What got me thinking was this story in Germany's Der Spiegel that questions the green credentials of the country's generous scrap-a-car scheme. Germany is effectively subsidising its car industry to the tune of €2,500, which is the so-called “environmental bonus” that German car buyers get if they scrap an old vehicle for a new one, which is only moderately less polluting than the one being scrapped.
Germans being Germans, the majority of those new cars are likely to be BMWs, VWs, Audis and Mercedes, so boosting the German economy and keeping Germans employed in car factories.
Germany gave birth to the motor car — or so it likes to think — and given the strength and maturity of its industry, it seems strange that the German government feels the need to subsidise giants like BMW and German consumers to use technology of the last century — the internal combustion engine — rather than a technology with a cleaner and brighter future.
China, the US and the UK have all realised that the electric car is much less environmentally aggressive than the internal combustion engine and offer big subsidies to car buyers who switch to this cleaner form of transport.

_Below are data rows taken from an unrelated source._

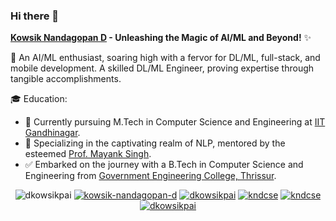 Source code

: ### Hi there 👋

**[Kowsik Nandagopan D](https://dkowsikpai.github.io/) - Unleashing the Magic of AI/ML and Beyond!** ✨

🚀 An AI/ML enthusiast, soaring high with a fervor for DL/ML, full-stack, and mobile development. A skilled DL/ML Engineer, proving expertise through tangible accomplishments.

🎓 Education:
- 🔭 Currently pursuing M.Tech in Computer Science and Engineering at [IIT Gandhinagar](https://iitgn.ac.in/).
- 🌱 Specializing in the captivating realm of NLP, mentored by the esteemed [Prof. Mayank Singh](https://mayank4490.github.io/).
- ✅ Embarked on the journey with a B.Tech in Computer Science and Engineering from [Government Engineering College, Thrissur](http://gectcr.ac.in/).

<!--
[Kowsik Nandagopan D](https://dkowsikpai.github.io/) is an NLP enthusiast who is fervid in DL/ML, full-stack development, and mobile development. DL/ML Engineer with demonstrable experience. 
- 🔭 Currently pursuing M.Tech in Computer Science and Engineering from [IIT Gandhinagar](https://iitgn.ac.in/).
- 🌱 Specializing in NLP under the supervision of [Prof. Mayank Singh](https://mayank4490.github.io/).
- ✅ Completed his B.Tech in Computer Science and Engineering from [Government Engineering College, Thrissur](http://gectcr.ac.in/). 
-->

<p align="center"> 
  <img src="https://komarev.com/ghpvc/?username=dkowsikpai&style=for-the-badge" alt="dkowsikpai" />
  <a href="https://www.linkedin.com/in/kowsik-nandagopan-d/"><img src="https://img.shields.io/badge/linkedin-%230077B5.svg?style=for-the-badge&logo=linkedin&logoColor=white" alt="kowsik-nandagopan-d" /></a>
  <a href="mailto:dkowsikpai@gmail.com"><img src="https://img.shields.io/badge/Gmail-D14836?style=for-the-badge&logo=gmail&logoColor=white" alt="dkowsikpai" /></a>
  <a href="https://dkowsikpai.github.io/"><img src="https://img.shields.io/badge/github%20pages-121013?style=for-the-badge&logo=github&logoColor=white" alt="kndcse" /></a>
  <a href="https://twitter.com/kndcse"><img src="https://img.shields.io/badge/Twitter-%231DA1F2.svg?style=for-the-badge&logo=Twitter&logoColor=white" alt="kndcse" /></a>
  <a href="https://www.instagram.com/kndcse/"><img src="https://img.shields.io/badge/Instagram-%23E4405F.svg?style=for-the-badge&logo=Instagram&logoColor=white" alt="dkowsikpai" /></a>
</p>

<!--
**dkowsikpai/dkowsikpai** is a ✨ _special_ ✨ repository because its `README.md` (this file) appears on your GitHub profile.

Here are some ideas to get you started:

- 🔭 I’m currently working on ...
- 🌱 I’m currently learning ...
- 👯 I’m looking to collaborate on ...
- 🤔 I’m looking for help with ...
- 💬 Ask me about ...
- 📫 How to reach me: ...
- 😄 Pronouns: ...
- ⚡ Fun fact: ...
-->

Critics may question how effective the measures are and whether electric cars are yet ready for prime time. But there is no ignoring the groundswell of environmental consciousness such that, in five or ten years time, electric cars are going to be a common sight on the roads of these countries.
“In the next five to 10 years we will see big changes. Electrification will happen much sooner than people expect,” says Henry Li,general manger for exports at BYD, China's best-known maker of electric cars.
But not in Germany, apparently. The country has encourage research into electric vehicles and does offer a tax exemption for electric vehicles, but the saving adds up to a derisory €140. Given that electric vehicles still command a hefty premium over conventional cars, that is unlikely to sway too many Germans to vote with their heart instead of their pocket-book and buy green — or encourage German carmakers to pay more than lip-service to electric cars.
The contrast with China, normally seen to be a laggard when it comes to environmental awareness, could not be starker. In China, motorists get the equivalent of over €6,700 to buy an electric vehicle. Der Spiegel notes:
The People's Republic pays the highest electric car subsidies in the world in the hope that a rapid uptake of the technology will give a competitive advantage to domestic electric car manufacturers like BYD. The deputy finance minister, Zhang Shaochun, rejects lavish research grants. A direct subsidy, he says, gives consumers a choice and means that the market decides which electric cars are successful.”
The newspaper argues that Germany should take a leaf out of China's green book and direct its current subsidy to stimulate a new car industry based on electric technology. Otherwise, it is likely that the only electric vehicles to be seen on Germany's roads will bear a Made in China sticker.